* [Data]:
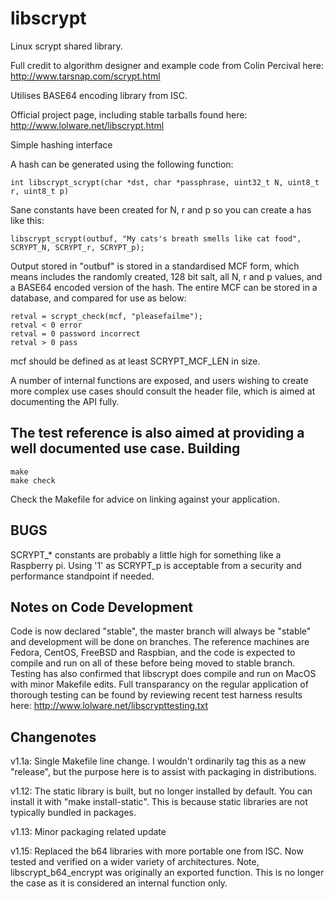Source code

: libscrypt
=========
Linux scrypt shared library.

Full credit to algorithm designer and example code from Colin Percival here:
http://www.tarsnap.com/scrypt.html

Utilises BASE64 encoding library from ISC.

Official project page, including stable tarballs found here:
http://www.lolware.net/libscrypt.html

Simple hashing interface

A hash can be generated using the following function:

    int libscrypt_scrypt(char *dst, char *passphrase, uint32_t N, uint8_t r, uint8_t p)

Sane constants have been created for N, r and p so you can create a has like this:

    libscrypt_scrypt(outbuf, "My cats's breath smells like cat food", SCRYPT_N, SCRYPT_r, SCRYPT_p);

Output stored in "outbuf" is stored in a standardised MCF form, which means includes the randomly created, 128 bit salt, all N, r and p values, and a BASE64 encoded version of the hash. The entire MCF can be stored in a database, and compared for use as below:

    retval = scrypt_check(mcf, "pleasefailme");
    retval < 0 error
    retval = 0 password incorrect
    retval > 0 pass

mcf should be defined as at least SCRYPT_MCF_LEN in size.

A number of internal functions are exposed, and users wishing to create more complex use cases should consult the header file, which is aimed at documenting the API fully.

The test reference is also aimed at providing a well documented use case.
Building
--------
    make
    make check
Check the Makefile for advice on linking against your application.

BUGS
----
SCRYPT_* constants are probably a little high for something like a Raspberry pi. Using '1' as SCRYPT_p is acceptable from a security and performance standpoint if needed. 

Notes on Code Development
------------------------

Code is now declared "stable", the master branch will always be "stable" and development will be done on branches.
The reference machines are Fedora, CentOS, FreeBSD and Raspbian, and the code is expected to compile and run on all of these before being moved to stable branch.
Testing has also confirmed that libscrypt does compile and run on MacOS with minor Makefile edits.
Full transparancy on the regular application of thorough testing can be found by reviewing recent test harness results here:
http://www.lolware.net/libscrypttesting.txt

Changenotes
-----------
v1.1a: Single Makefile line change. I wouldn't ordinarily tag this as a new "release", but the purpose here is to assist with packaging in distributions.

v1.12: The static library is built, but no longer installed by default. You can install it with "make install-static". This is because static libraries are not typically bundled in packages.

v1.13: Minor packaging related update

v1.15: Replaced the b64 libraries with more portable one from ISC. Now tested and verified on a wider variety of architectures. Note, libscrypt_b64_encrypt was originally an exported function. This is no longer the case as it is considered an internal function only.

* [Work order]: Your copy of the listing should match it exactly, apart from the pictures, which are left out.

* [Exercise response]:
Source code

: libscrypt
=========
Linux scrypt shared library.

Full credit to algorithm designer and example code from Colin Percival here:
http://www.tarsnap.com/scrypt.html

Utilises BASE64 encoding library from ISC.

Official project page, including stable tarballs found here:
http://www.lolware.net/libscrypt.html

Simple hashing interface

A hash can be generated using the following function:

    int libscrypt_scrypt(char *dst, char *passphrase, uint32_t N, uint8_t r, uint8_t p)

Sane constants have been created for N, r and p so you can create a has like this:

    libscrypt_scrypt(outbuf, "My cats's breath smells like cat food", SCRYPT_N, SCRYPT_r, SCRYPT_p);

Output stored in "outbuf" is stored in a standardised MCF form, which means includes the randomly created, 128 bit salt, all N, r and p values, and a BASE64 encoded version of the hash. The entire MCF can be stored in a database, and compared for use as below:

    retval = scrypt_check(mcf, "pleasefailme");
    retval < 0 error
    retval = 0 password incorrect
    retval > 0 pass

mcf should be defined as at least SCRYPT_MCF_LEN in size.

A number of internal functions are exposed, and users wishing to create more complex use cases should consult the header file, which is aimed at documenting the API fully.

The test reference is also aimed at providing a well documented use case.
Building
--------
    make
    make check
Check the Makefile for advice on linking against your application.

BUGS
----
SCRYPT_* constants are probably a little high for something like a Raspberry pi. Using '1' as SCRYPT_p is acceptable from a security and performance standpoint if needed. 

Notes on Code Development
------------------------

Code is now declared "stable", the master branch will always be "stable" and development will be done on branches.
The reference machines are Fedora, CentOS, FreeBSD and Raspbian, and the code is expected to compile and run on all of these before being moved to stable branch.
Testing has also confirmed that libscrypt does compile and run on MacOS with minor Makefile edits.
Full transparancy on the regular application of thorough testing can be found by reviewing recent test harness results here:
http://www.lolware.net/libscrypttesting.txt

Changenotes
-----------
v1.1a: Single Makefile line change. I wouldn't ordinarily tag this as a new "release", but the purpose here is to assist with packaging in distributions.

v1.12: The static library is built, but no longer installed by default. You can install it with "make install-static". This is because static libraries are not typically bundled in packages.

v1.13: Minor packaging related update

v1.15: Replaced the b64 libraries with more portable one from ISC. Now tested and verified on a wider variety of architectures. Note, libscrypt_b64_encrypt was originally an exported function. This is no longer the case as it is considered an internal function only.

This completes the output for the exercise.